> [Materials provided]:
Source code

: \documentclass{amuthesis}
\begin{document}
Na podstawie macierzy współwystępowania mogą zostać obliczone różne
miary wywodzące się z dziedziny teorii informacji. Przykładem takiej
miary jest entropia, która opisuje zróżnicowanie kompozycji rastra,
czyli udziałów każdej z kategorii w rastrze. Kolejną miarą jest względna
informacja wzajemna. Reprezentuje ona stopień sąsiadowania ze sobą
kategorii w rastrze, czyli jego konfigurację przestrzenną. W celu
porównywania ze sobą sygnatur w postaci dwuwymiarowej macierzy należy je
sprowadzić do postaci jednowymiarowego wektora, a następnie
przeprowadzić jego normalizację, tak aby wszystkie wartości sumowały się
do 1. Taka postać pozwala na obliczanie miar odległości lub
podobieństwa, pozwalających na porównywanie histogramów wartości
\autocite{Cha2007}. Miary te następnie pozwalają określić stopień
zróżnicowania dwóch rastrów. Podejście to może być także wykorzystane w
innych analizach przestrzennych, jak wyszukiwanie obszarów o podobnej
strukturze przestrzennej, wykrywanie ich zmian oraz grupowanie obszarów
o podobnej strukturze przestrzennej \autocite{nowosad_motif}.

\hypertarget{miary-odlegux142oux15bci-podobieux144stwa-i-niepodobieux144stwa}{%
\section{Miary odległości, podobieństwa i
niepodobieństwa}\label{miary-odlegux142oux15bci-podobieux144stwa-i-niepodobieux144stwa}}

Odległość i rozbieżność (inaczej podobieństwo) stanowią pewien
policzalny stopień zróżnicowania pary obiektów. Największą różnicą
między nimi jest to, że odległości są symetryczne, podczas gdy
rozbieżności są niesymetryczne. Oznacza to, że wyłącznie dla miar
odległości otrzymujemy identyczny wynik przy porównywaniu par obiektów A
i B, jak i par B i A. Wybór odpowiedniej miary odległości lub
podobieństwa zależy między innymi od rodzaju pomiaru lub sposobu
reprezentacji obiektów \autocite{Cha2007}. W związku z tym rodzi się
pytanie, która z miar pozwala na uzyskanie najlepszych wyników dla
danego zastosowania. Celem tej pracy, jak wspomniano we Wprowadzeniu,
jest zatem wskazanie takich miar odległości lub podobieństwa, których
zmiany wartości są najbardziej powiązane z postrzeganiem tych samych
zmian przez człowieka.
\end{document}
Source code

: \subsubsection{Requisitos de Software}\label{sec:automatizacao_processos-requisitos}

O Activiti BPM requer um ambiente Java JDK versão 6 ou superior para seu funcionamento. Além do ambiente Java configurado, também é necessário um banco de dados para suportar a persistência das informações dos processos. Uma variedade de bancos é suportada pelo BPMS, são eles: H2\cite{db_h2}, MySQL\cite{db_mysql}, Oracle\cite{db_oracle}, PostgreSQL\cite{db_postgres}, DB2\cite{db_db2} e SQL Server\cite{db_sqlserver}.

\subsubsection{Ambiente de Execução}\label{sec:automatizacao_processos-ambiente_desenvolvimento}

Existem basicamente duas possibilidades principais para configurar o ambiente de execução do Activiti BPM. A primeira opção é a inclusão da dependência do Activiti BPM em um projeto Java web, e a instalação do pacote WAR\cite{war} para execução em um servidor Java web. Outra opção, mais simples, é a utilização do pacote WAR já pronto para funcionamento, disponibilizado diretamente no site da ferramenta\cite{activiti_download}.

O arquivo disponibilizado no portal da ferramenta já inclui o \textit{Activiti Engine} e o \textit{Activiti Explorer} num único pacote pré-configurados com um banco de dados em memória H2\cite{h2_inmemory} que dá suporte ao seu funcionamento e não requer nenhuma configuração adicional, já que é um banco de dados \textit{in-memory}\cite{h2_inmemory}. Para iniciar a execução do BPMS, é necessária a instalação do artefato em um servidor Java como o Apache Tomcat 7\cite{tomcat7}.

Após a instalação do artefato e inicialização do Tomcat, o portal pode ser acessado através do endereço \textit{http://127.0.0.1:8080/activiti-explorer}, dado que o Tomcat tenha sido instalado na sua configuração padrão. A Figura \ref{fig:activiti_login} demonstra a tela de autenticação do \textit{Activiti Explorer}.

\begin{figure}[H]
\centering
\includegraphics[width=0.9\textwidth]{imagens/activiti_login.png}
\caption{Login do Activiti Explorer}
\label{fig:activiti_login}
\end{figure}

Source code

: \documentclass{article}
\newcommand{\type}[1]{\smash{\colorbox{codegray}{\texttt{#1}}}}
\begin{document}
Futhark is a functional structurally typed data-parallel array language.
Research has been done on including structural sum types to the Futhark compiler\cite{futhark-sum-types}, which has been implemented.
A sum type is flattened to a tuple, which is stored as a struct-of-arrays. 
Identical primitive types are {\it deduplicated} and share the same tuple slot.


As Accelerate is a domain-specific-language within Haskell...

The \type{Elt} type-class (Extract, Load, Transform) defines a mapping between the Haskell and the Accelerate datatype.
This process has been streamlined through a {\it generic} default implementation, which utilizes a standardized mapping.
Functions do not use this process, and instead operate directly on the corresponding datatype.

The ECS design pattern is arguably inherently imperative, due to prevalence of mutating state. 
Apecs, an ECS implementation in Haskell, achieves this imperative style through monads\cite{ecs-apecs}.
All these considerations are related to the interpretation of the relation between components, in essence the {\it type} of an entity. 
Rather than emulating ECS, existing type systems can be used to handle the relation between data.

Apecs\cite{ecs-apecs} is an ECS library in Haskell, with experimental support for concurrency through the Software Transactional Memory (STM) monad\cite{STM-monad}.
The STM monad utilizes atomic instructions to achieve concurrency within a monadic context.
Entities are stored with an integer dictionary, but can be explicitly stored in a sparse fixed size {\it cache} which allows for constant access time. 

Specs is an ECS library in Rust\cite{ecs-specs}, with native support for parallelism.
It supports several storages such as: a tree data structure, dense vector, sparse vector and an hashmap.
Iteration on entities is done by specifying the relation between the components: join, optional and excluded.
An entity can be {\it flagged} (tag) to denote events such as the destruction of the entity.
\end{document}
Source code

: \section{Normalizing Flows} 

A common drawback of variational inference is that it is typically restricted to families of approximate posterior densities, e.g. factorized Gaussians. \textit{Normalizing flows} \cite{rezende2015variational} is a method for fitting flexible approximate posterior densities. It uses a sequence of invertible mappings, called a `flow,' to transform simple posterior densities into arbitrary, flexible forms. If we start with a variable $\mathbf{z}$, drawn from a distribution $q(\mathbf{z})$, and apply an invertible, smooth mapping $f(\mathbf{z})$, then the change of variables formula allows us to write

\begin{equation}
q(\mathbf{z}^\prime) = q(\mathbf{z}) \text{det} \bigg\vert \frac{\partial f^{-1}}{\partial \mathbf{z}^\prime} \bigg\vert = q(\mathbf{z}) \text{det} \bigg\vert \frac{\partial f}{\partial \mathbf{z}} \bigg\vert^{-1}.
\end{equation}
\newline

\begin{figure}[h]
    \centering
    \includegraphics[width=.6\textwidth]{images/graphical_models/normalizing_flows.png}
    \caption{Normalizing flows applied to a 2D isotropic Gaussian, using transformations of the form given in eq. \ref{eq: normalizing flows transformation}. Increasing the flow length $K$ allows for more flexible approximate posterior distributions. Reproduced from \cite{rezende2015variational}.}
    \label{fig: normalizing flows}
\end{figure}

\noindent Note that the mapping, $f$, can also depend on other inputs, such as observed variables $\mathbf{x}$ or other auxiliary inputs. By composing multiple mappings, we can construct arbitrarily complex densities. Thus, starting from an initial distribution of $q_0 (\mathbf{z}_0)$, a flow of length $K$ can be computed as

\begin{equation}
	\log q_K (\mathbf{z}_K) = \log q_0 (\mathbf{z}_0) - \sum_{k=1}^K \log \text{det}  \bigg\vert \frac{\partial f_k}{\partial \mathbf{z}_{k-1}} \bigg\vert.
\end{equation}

> [Aim of the exercise]: Where a line in the preceding listing contains the word "dados", include it in your count, and reply with that number alone.

> [Response area]: 2